- TASK BRIEF -
Print, exactly as they appear in the listing below, the lines from the line with "- h3 - head - heart - hands" to the line with "- The sun is up", with both end lines kept.

- MATERIAL FOR THIS EXERCISE -
= Beginning of Section =

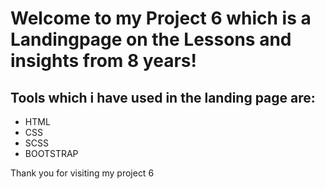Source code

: # Welcome to my Project 6 which is a Landingpage on the Lessons and insights from 8 years!

## Tools which i have used in the landing page are:
- HTML
- CSS
- SCSS
- BOOTSTRAP

Thank you for visiting my project 6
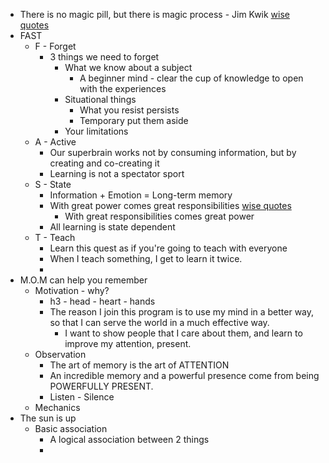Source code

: - There is no magic pill, but there is magic process - Jim Kwik [wise quotes](<wise quotes.md>)
- FAST
    - F - Forget
        - 3 things we need to forget
            - What we know about a subject
                - A beginner mind - clear the cup of knowledge to open with the experiences
            - Situational things
                - What you resist persists 
                - Temporary put them aside
            - Your limitations
    - A - Active
        - Our superbrain works not by consuming information, but by creating and co-creating it
        - Learning is not a spectator sport
    - S - State
        - Information + Emotion = Long-term memory
        - With great power comes great responsibilities [wise quotes](<wise quotes.md>)
            - With great responsibilities comes great power
        - All learning is state dependent
    - T - Teach
        - Learn this quest as if you're going to teach with everyone
        - When I teach something, I get to learn it twice.
        - 
- M.O.M can help you remember
    - Motivation - why?
        - h3 - head - heart - hands
        - The reason I join this program is to use my mind in a better way, so that I can serve the world in a much effective way.
            - I want to show people that I care about them, and learn to improve my attention, present.
    - Observation
        - The art of memory is the art of ATTENTION
        - An incredible memory and a powerful presence come from being POWERFULLY PRESENT.
        - Listen - Silence
    -  Mechanics
- The sun is up
    - Basic association 
        - A logical association between 2 things
        - 

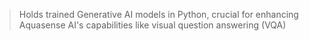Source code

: >Holds trained Generative AI models in Python, crucial for enhancing Aquasense AI's capabilities like visual question answering (VQA)
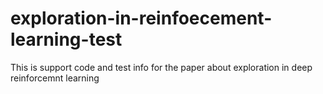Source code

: # exploration-in-reinfoecement-learning-test
This is support code and test info for the paper about exploration in deep reinforcemnt learning 
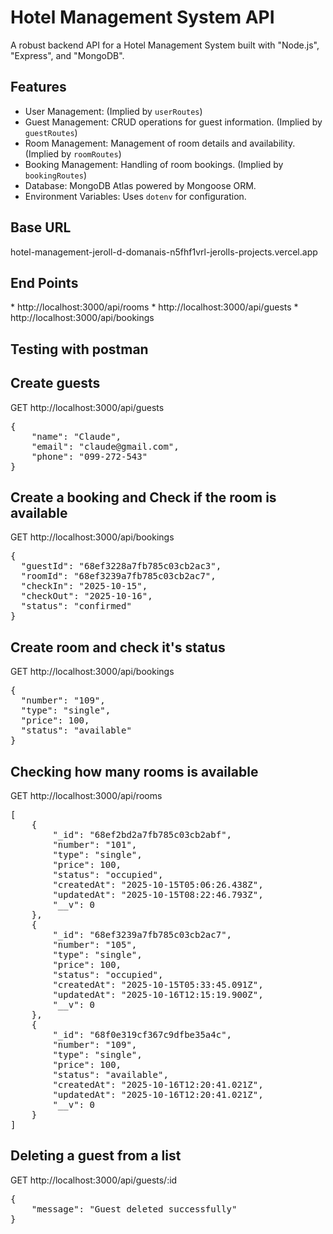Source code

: # Hotel Management System API

A robust backend API for a Hotel Management System built with "Node.js", "Express", and "MongoDB".

## Features

* User Management: (Implied by `userRoutes`)
* Guest Management: CRUD operations for guest information. (Implied by `guestRoutes`)
* Room Management: Management of room details and availability. (Implied by `roomRoutes`)
* Booking Management: Handling of room bookings. (Implied by `bookingRoutes`)
* Database: MongoDB Atlas powered by Mongoose ORM.
* Environment Variables: Uses `dotenv` for configuration.

<h2>Base URL</h2>
hotel-management-jeroll-d-domanais-n5fhf1vrl-jerolls-projects.vercel.app

<h2>End Points</h2>
* http://localhost:3000/api/rooms
* http://localhost:3000/api/guests
* http://localhost:3000/api/bookings

<h2>Testing with postman</h2>
<h2>Create guests</h2>
GET http://localhost:3000/api/guests
<pre>
{
    "name": "Claude",
    "email": "claude@gmail.com",
    "phone": "099-272-543"
}
</pre>

<h2>Create a booking and Check if the room is available</h2>
GET http://localhost:3000/api/bookings
<pre>
{
  "guestId": "68ef3228a7fb785c03cb2ac3",
  "roomId": "68ef3239a7fb785c03cb2ac7",
  "checkIn": "2025-10-15",
  "checkOut": "2025-10-16",
  "status": "confirmed"
}
</pre>

<h2>Create room and check it's status</h2>
GET http://localhost:3000/api/bookings
<pre>
{
  "number": "109",
  "type": "single",
  "price": 100,
  "status": "available"
}
</pre>

<h2>Checking how many rooms is available</h2>
GET http://localhost:3000/api/rooms
<pre>
[
    {
        "_id": "68ef2bd2a7fb785c03cb2abf",
        "number": "101",
        "type": "single",
        "price": 100,
        "status": "occupied",
        "createdAt": "2025-10-15T05:06:26.438Z",
        "updatedAt": "2025-10-15T08:22:46.793Z",
        "__v": 0
    },
    {
        "_id": "68ef3239a7fb785c03cb2ac7",
        "number": "105",
        "type": "single",
        "price": 100,
        "status": "occupied",
        "createdAt": "2025-10-15T05:33:45.091Z",
        "updatedAt": "2025-10-16T12:15:19.900Z",
        "__v": 0
    },
    {
        "_id": "68f0e319cf367c9dfbe35a4c",
        "number": "109",
        "type": "single",
        "price": 100,
        "status": "available",
        "createdAt": "2025-10-16T12:20:41.021Z",
        "updatedAt": "2025-10-16T12:20:41.021Z",
        "__v": 0
    }
]
</pre>

<h2>Deleting a guest from a list</h2>
GET http://localhost:3000/api/guests/:id
<pre>
{
    "message": "Guest deleted successfully"
}
</pre>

= End of Section =

- REPLY TO THE TASK -
        - h3 - head - heart - hands
        - The reason I join this program is to use my mind in a better way, so that I can serve the world in a much effective way.
            - I want to show people that I care about them, and learn to improve my attention, present.
    - Observation
        - The art of memory is the art of ATTENTION
        - An incredible memory and a powerful presence come from being POWERFULLY PRESENT.
        - Listen - Silence
    -  Mechanics
- The sun is up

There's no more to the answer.